第一章 綻ぶ日常①


 春休み、それは学生に与えられた数少ない安寧の日々。


 神代龍也も今春から高校生になる健全な学生として、朝から元気一杯に惰眠をむさぼっていた。


 カンカンカン、とオンボロアパートの外階段を上る軽快な足音が響く。足音はいつ底が抜けてもおかしくない錆びた廊下を渡り、龍也の住む204号室の前で止まった。

 ガチャリ。足音の主はチャイムも押さずに、鍵の掛かった玄関扉を難なく突破する。


「リュー君、おはよー」


 不法侵入者は玄関から家主に一声かけると、律儀に脱いだ靴を揃えてから短い廊下を三歩で渡り、居間兼寝室に顔を出した。


「もー、リュー君いいかげん起きて!もう9時だよ!」


 母親のような小言を放ちながら侵入者が慣れた様子で部屋を横切り、締め切られていたカーテンを勢い良く開け放った。彼女の肩甲骨の辺りまで伸びた金髪が陽光を反射してキラキラと輝く。
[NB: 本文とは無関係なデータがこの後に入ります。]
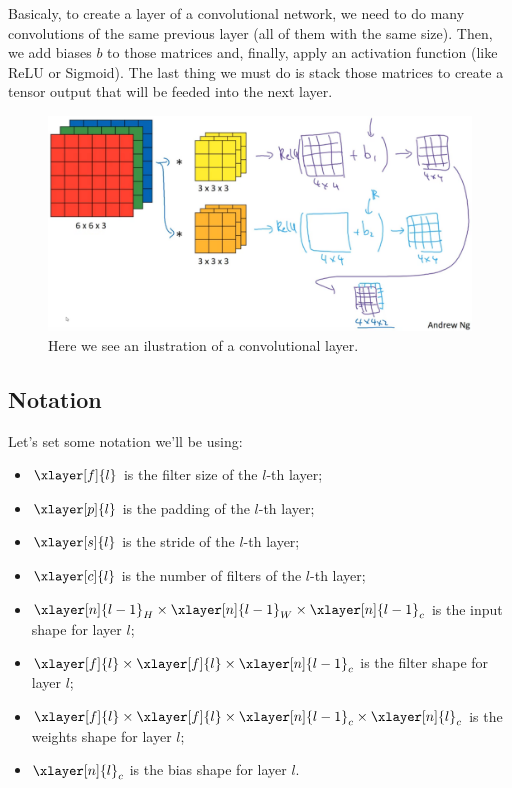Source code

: \documentclass[12pt, a4paper, oneside]{book}
\begin{document}
Basicaly, to create a layer of a convolutional network, we need to do many
convolutions of the same previous layer (all of them with the same size). Then,
we add biases $b$ to those matrices and, finally, apply an activation function
(like ReLU or Sigmoid). The last thing we must do is stack those matrices to
create a tensor output that will be feeded into the next layer.

\begin{figure}[h]
\centering
\includegraphics[scale=0.3]{Res/one-layer-convolution.png}
\caption{Here we see an ilustration of a convolutional layer.}
\label{one-layer-convolution.png}
\end{figure}

\subsection{Notation}%
\label{sub:notation}

Let's set some notation we'll be using:
\begin{itemize}
    \item $\xlayer[f]{l}$ is the filter size of the $l$-th layer;
    \item $\xlayer[p]{l}$ is the padding of the $l$-th layer;
    \item $\xlayer[s]{l}$ is the stride of the $l$-th layer;
    \item $\xlayer[c]{l}$ is the number of filters of the $l$-th layer;
    \item $\xlayer[n]{l-1}_H\times\xlayer[n]{l-1}_W\times\xlayer[n]{l-1}_c$ is
        the input shape for layer $l$;
    \item $\xlayer[f]{l}\times\xlayer[f]{l}\times\xlayer[n]{l-1}_c$ is
        the filter shape for layer $l$;
    \item $\xlayer[f]{l}\times\xlayer[f]{l}\times\xlayer[n]{l-1}_c\times
        \xlayer[n]{l}_c$ is the weights shape for layer $l$;
    \item $\xlayer[n]{l}_c$ is the bias shape for layer $l$.
\end{itemize}
\end{document}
 不法侵入者、もとい家主である少年の幼馴染の少女、彼女の名前は天壌アリサ。端正な顔立ちや、母方から受け継いだ欧州の血を証明するかの如く煌めくブロンドの髪に、日本人離れした早熟気味のプロポーション。街中を歩けば十人中十人が思わず振り返るような、人を惹きつける要素が詰め込まれた一六〇センチ前後の身体。


彼女は差し込む朝日や彼女の声にも全く反応を示さず、布団にくるまり二度寝の快感に酔いしれている少年の様子を見て、不満げに頬を膨らませる。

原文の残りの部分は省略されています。